Start of Block

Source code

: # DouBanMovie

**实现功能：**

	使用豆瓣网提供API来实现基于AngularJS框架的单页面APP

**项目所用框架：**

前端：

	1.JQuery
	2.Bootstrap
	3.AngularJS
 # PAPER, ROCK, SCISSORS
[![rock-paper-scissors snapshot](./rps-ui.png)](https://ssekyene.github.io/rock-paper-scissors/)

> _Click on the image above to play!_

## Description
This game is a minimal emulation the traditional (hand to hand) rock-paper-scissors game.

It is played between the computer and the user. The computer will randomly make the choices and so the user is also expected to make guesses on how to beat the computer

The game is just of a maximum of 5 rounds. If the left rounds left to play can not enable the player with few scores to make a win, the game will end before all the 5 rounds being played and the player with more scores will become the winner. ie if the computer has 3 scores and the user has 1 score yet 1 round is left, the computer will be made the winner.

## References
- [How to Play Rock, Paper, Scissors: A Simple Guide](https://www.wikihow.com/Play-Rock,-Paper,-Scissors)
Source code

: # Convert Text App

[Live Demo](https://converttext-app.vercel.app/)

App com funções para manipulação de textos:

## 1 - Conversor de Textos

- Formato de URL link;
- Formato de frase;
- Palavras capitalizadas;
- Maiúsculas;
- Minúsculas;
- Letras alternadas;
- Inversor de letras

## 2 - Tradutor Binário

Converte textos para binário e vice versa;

End of Block

#### [YOUR INSTRUCTIONS]
When you come to the line containing "- Formato de URL link;", give it and stop; before that, repeat each line of the material exactly from the first one.

#### [RESULT OF THIS EXERCISE]
Source code

: # DouBanMovie

**实现功能：**

	使用豆瓣网提供API来实现基于AngularJS框架的单页面APP

**项目所用框架：**

前端：

	1.JQuery
	2.Bootstrap
	3.AngularJS
 # PAPER, ROCK, SCISSORS
[![rock-paper-scissors snapshot](./rps-ui.png)](https://ssekyene.github.io/rock-paper-scissors/)

> _Click on the image above to play!_

## Description
This game is a minimal emulation the traditional (hand to hand) rock-paper-scissors game.

It is played between the computer and the user. The computer will randomly make the choices and so the user is also expected to make guesses on how to beat the computer

The game is just of a maximum of 5 rounds. If the left rounds left to play can not enable the player with few scores to make a win, the game will end before all the 5 rounds being played and the player with more scores will become the winner. ie if the computer has 3 scores and the user has 1 score yet 1 round is left, the computer will be made the winner.

## References
- [How to Play Rock, Paper, Scissors: A Simple Guide](https://www.wikihow.com/Play-Rock,-Paper,-Scissors)
Source code

: # Convert Text App

[Live Demo](https://converttext-app.vercel.app/)

App com funções para manipulação de textos:

## 1 - Conversor de Textos

- Formato de URL link;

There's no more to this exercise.